6) Consensus methodology for guideline adoption

The members of the KSMFM subcommittee were instructed to provide a score for each draft recommendation using a 9-point Likert scale. A score of 1 indicates strong disagreement and 9 strong consent. The average of each voting score was calculated, and it was used to assign items to one of three groups: 1–3 (disagreement), 4–6 (neutrality), and 7–9 (agreement). Based on these scores, the degree of consensus was evaluated.

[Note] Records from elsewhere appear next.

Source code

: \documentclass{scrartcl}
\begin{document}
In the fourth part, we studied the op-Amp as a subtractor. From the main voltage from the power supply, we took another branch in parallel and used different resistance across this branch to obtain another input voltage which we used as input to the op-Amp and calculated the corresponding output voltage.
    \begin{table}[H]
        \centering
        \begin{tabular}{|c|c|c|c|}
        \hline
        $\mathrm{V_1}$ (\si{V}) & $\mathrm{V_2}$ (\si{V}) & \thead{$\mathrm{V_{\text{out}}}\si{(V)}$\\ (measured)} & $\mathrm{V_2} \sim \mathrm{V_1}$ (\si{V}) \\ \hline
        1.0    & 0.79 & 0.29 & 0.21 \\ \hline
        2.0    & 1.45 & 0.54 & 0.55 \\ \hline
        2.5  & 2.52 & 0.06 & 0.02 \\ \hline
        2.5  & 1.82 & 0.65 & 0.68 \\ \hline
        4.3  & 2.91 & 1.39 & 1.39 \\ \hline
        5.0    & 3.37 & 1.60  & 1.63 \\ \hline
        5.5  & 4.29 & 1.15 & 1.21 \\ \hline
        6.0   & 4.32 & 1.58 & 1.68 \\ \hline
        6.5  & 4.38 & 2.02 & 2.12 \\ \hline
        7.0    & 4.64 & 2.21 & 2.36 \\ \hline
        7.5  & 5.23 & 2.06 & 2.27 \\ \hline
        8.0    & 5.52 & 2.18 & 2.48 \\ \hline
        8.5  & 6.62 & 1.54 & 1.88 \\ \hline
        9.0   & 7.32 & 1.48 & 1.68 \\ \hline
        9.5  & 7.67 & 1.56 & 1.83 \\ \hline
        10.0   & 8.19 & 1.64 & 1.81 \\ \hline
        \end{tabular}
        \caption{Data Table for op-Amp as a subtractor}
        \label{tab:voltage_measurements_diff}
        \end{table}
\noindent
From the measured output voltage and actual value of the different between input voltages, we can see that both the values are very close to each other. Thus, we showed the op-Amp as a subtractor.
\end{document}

7) Assessment and review conducted by external experts

There was a public hearing on the background, contents, and evidence of the guidelines during the 24th KSMFM Conference held in Seoul in June 2018.

8) Approval

After several revisions by the working committee, the guidelines were finally approved by the Korean Academy of Medical Sciences in March 2019.

Patients for whom the guidelines are applicable

The main target population is pregnant women in Korea. The major topic is invasive diagnostic testing for fetal chromosome abnormalities. The query for literature search was made with consideration of the target population and potential audience.

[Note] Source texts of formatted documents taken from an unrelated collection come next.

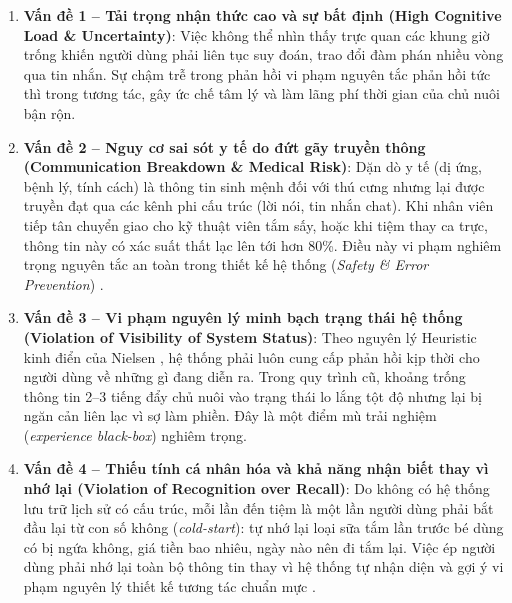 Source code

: \begin{enumerate}
    \item \textbf{Vấn đề 1 -- Tải trọng nhận thức cao và sự bất định (High Cognitive Load \& Uncertainty)}:
    Việc không thể nhìn thấy trực quan các khung giờ trống khiến người dùng phải liên tục suy đoán, trao đổi đàm phán nhiều vòng qua tin nhắn. Sự chậm trễ trong phản hồi vi phạm nguyên tắc phản hồi tức thì trong tương tác, gây ức chế tâm lý và làm lãng phí thời gian của chủ nuôi bận rộn.
    \item \textbf{Vấn đề 2 -- Nguy cơ sai sót y tế do đứt gãy truyền thông (Communication Breakdown \& Medical Risk)}:
    Dặn dò y tế (dị ứng, bệnh lý, tính cách) là thông tin sinh mệnh đối với thú cưng nhưng lại được truyền đạt qua các kênh phi cấu trúc (lời nói, tin nhắn chat). Khi nhân viên tiếp tân chuyển giao cho kỹ thuật viên tắm sấy, hoặc khi tiệm thay ca trực, thông tin này có xác suất thất lạc lên tới hơn 80\%. Điều này vi phạm nghiêm trọng nguyên tắc an toàn trong thiết kế hệ thống (\textit{Safety \& Error Prevention}) \cite{norman2013design}.
    \item \textbf{Vấn đề 3 -- Vi phạm nguyên lý minh bạch trạng thái hệ thống (Violation of Visibility of System Status)}:
    Theo nguyên lý Heuristic kinh điển của Nielsen \cite{nielsen10heuristics}, hệ thống phải luôn cung cấp phản hồi kịp thời cho người dùng về những gì đang diễn ra. Trong quy trình cũ, khoảng trống thông tin 2--3 tiếng đẩy chủ nuôi vào trạng thái lo lắng tột độ nhưng lại bị ngăn cản liên lạc vì sợ làm phiền. Đây là một điểm mù trải nghiệm (\textit{experience black-box}) nghiêm trọng.
    \item \textbf{Vấn đề 4 -- Thiếu tính cá nhân hóa và khả năng nhận biết thay vì nhớ lại (Violation of Recognition over Recall)}:
    Do không có hệ thống lưu trữ lịch sử có cấu trúc, mỗi lần đến tiệm là một lần người dùng phải bắt đầu lại từ con số không (\textit{cold-start}): tự nhớ lại loại sữa tắm lần trước bé dùng có bị ngứa không, giá tiền bao nhiêu, ngày nào nên đi tắm lại. Việc ép người dùng phải nhớ lại toàn bộ thông tin thay vì hệ thống tự nhận diện và gợi ý vi phạm nguyên lý thiết kế tương tác chuẩn mực \cite{sharp2019interaction}.
\end{enumerate}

Professionals for whom the guideline is recommended

The primary users of this guideline are physicians who care for pregnant women. These guidelines can be used by medical students for learning purposes or as a reference for pregnant women to obtain the latest medical knowledge.

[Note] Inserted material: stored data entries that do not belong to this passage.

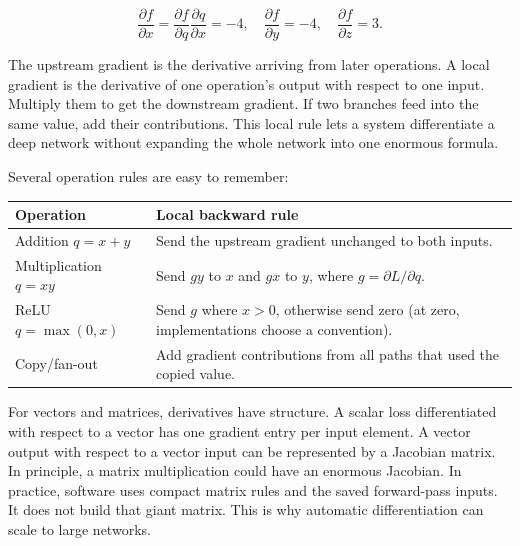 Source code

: \[\frac{\partial f}{\partial x}=\frac{\partial f}{\partial q}\frac{\partial q}{\partial x}=-4, \quad \frac{\partial f}{\partial y}=-4, \quad \frac{\partial f}{\partial z}=3.\]

The upstream gradient is the derivative arriving from later operations. A local gradient is the derivative of one operation's output with respect to one input. Multiply them to get the downstream gradient. If two branches feed into the same value, add their contributions. This local rule lets a system differentiate a deep network without expanding the whole network into one enormous formula.

Several operation rules are easy to remember:

{\def\LTcaptype{none} %
\begin{longtable}[]{@{}
  >{\raggedright\arraybackslash}p{}
  >{\raggedright\arraybackslash}p{}@{}}
\toprule\noalign{}
\begin{minipage}[b]{\linewidth}\raggedright
Operation
\end{minipage} & \begin{minipage}[b]{\linewidth}\raggedright
Local backward rule
\end{minipage} \\
\midrule\noalign{}
\endhead
\bottomrule\noalign{}
\endlastfoot
Addition \(q=x+y\) & Send the upstream gradient unchanged to both inputs. \\
Multiplication \(q=xy\) & Send \(g y\) to \(x\) and \(g x\) to \(y\), where \(g=\partial L/\partial q\). \\
ReLU \(q=\max(0,x)\) & Send \(g\) where \(x>0\), otherwise send zero (at zero, implementations choose a convention). \\
Copy/fan-out & Add gradient contributions from all paths that used the copied value. \\
\end{longtable}
}

For vectors and matrices, derivatives have structure. A scalar loss differentiated with respect to a vector has one gradient entry per input element. A vector output with respect to a vector input can be represented by a Jacobian matrix. In principle, a matrix multiplication could have an enormous Jacobian. In practice, software uses compact matrix rules and the saved forward-pass inputs. It does not build that giant matrix. This is why automatic differentiation can scale to large networks.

Principles and methods of guideline updates

The developed guidelines are listed on the website of the Korean Medical Guidelines Information Center (‘Clinical Practice Guidelines for Prenatal Aneuploidy Screening & Diagnostic Tests,’ https://www.guideline.or.kr/guide/view.php?number=1085&cate=A). Feasibility within the national insurance system will be reviewed and re-evaluated. The guidelines are revised every 5 years after publication. The KSMFM Committee is responsible for this update.

RESULTS

Key questions and recommendations

  • • KQ1. Should an invasive prenatal diagnostic testing for fetal genetic disorders be recommended for all pregnant women aged over 35 years?

Recommendation: Considering the increased risk of fetal loss in invasive prenatal diagnostic testinging for fetal genetic disorders, it is not recommended for all pregnant women aged over 35 years (Level of evidence: 2++, recommendation grade: B).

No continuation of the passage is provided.